Comment 3 Andriy Gapon freebsd_committer freebsd_triage 2017-07-17 06:20:45 UTC
Created attachment 184417 [details]
proposed patch

Could everyone affected and anyone interested please test this patch?
Thank you!
Comment 4 Cy Schubert freebsd_committer freebsd_triage 2017-07-17 06:34:31 UTC
My patch is similar to your patch. It resolves the issue. I'll test yours as well.
Comment 5 Andriy Gapon freebsd_committer freebsd_triage 2017-07-17 06:37:08 UTC
(In reply to Cy Schubert from comment #4)
Thank you!  Could you please test the kernel with INVARIANTS if possible?
Comment 6 Cy Schubert freebsd_committer freebsd_triage 2017-07-17 19:13:11 UTC
(In reply to Andriy Gapon from comment #5)
No messages to console.
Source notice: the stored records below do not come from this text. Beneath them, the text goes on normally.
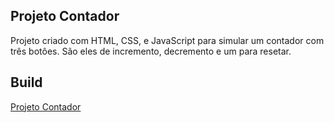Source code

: ## Projeto Contador

Projeto criado com HTML, CSS, e JavaScript para simular um contador com três botôes. São eles de incremento, decremento e um para resetar.

## Build

<a href="https://gustavormendes.github.io/contador/" target="_blank">Projeto Contador</a>
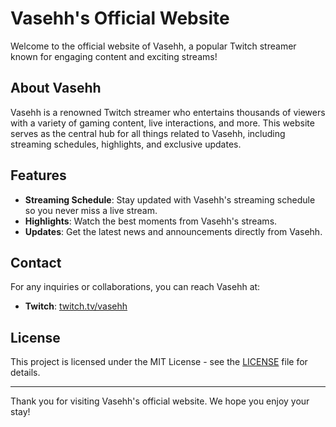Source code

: # Vasehh's Official Website

Welcome to the official website of Vasehh, a popular Twitch streamer known for engaging content and exciting streams!

## About Vasehh

Vasehh is a renowned Twitch streamer who entertains thousands of viewers with a variety of gaming content, live interactions, and more. This website serves as the central hub for all things related to Vasehh, including streaming schedules, highlights, and exclusive updates.

## Features

- **Streaming Schedule**: Stay updated with Vasehh's streaming schedule so you never miss a live stream.
- **Highlights**: Watch the best moments from Vasehh's streams.
- **Updates**: Get the latest news and announcements directly from Vasehh.

## Contact

For any inquiries or collaborations, you can reach Vasehh at:
- **Twitch**: [twitch.tv/vasehh](https://www.twitch.tv/vasehh)

## License

This project is licensed under the MIT License - see the [LICENSE](LICENSE) file for details.

---

Thank you for visiting Vasehh's official website. We hope you enjoy your stay!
Kernel built with:

cwsys# strings /boot/kernel/kernel | grep INVARI
Kernel compiled with INVARIANTS, may affect performance
Support for modules compiled with INVARIANTS option
options	INVARIANT_SUPPORT
options	INVARIANTS
cwsys#
Comment 7 commit-hook freebsd_committer freebsd_triage 2017-07-18 07:42:38 UTC
A commit references this bug:

Author: avg
Date: Tue Jul 18 07:41:39 UTC 2017
New revision: 321111
URL: https://svnweb.freebsd.org/changeset/base/321111

Log:
  fix a regression in r320452, ZFS ABD import

  I overlooked the fact that vdev_op_io_done hook is called even if the
  actual I/O is skipped, for example, in the case of a missing vdev.
  Arguably, this could be considered an issue in the zio pipeline engine,
  but for now I am adding defensive code to check for io_bp being NULL
  along with assertions that that happens only when it can be really
  expected.

  PR:		220691
  Reported by:	peter, cy
  Tested by:	cy
  MFC after:	1 week
  X-MFC with:	r320156, r320452

Changes:
  head/sys/cddl/contrib/opensolaris/uts/common/fs/zfs/vdev_geom.c
Comment 8 Peter Wemm freebsd_committer freebsd_triage 2017-07-19 19:58:53 UTC
This fixes both of the cases that we encountered in the cluster.

Thank you!!
Comment 9 Andriy Gapon freebsd_committer freebsd_triage 2017-07-22 08:18:22 UTC
The issue is fixed in the only branch where it was present.